------ Data records ------

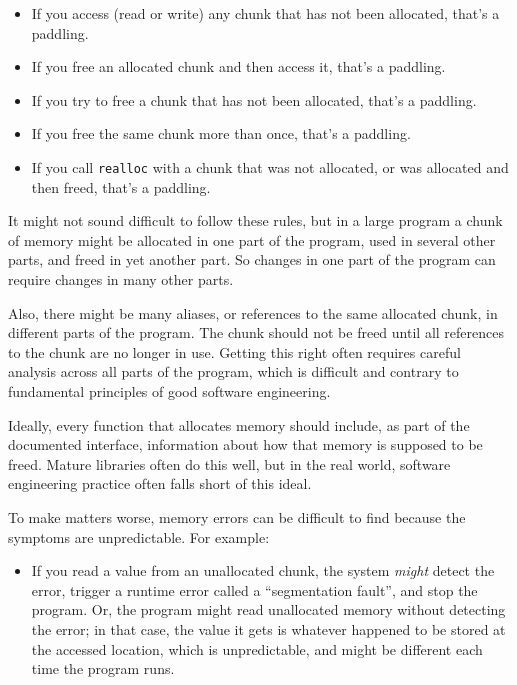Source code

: \documentclass[12pt]{book}
\begin{document}
{\begin{itemize}

\item If you access (read or write) any chunk that has not been
allocated, that's a paddling.

\item If you free an allocated chunk and then access it, that's
a paddling.

\item If you try to free a chunk that has not been allocated,
that's a paddling.

\item If you free the same chunk more than once, that's a paddling.

\item If you call {\tt realloc} with a chunk that was not allocated,
or was allocated and then freed, that's a paddling.

\end{itemize}

It might not sound difficult to follow these rules, but in a large
program a chunk of memory might be allocated in one part of the
program, used in several other parts, and freed in yet another
part.  So changes in one part of the program can require changes
in many other parts.

Also, there might be many aliases, or references to the same allocated
chunk, in different parts of the program.  The chunk should not be
freed until all references to the chunk are no longer in use.  
Getting this right often requires careful analysis across all parts
of the program, which is difficult and contrary to fundamental
principles of good software engineering.

Ideally, every function that allocates memory should include, as part
of the documented interface, information about how that memory is supposed
to be freed.  Mature libraries often do this well, but in the real world,
software engineering practice often falls short of this ideal.

To make matters worse, memory errors can be difficult
to find because the symptoms are unpredictable.  For example:

\begin{itemize}

\item If you read a value from an unallocated chunk, the system {\em might} detect the error, trigger a runtime error called a ``segmentation fault'', and stop the program.  Or, the program might read unallocated memory without detecting the error; in that case, the value it gets is whatever happened to be stored at the accessed location, which is unpredictable, and might be different each time the program runs.


\end{itemize}}
\end{document}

------

# [Task objective]
All lines carrying the word "engineering" must be copied from the data above.

# [Solution to the exercise]
principles of good software engineering.
software engineering practice often falls short of this ideal.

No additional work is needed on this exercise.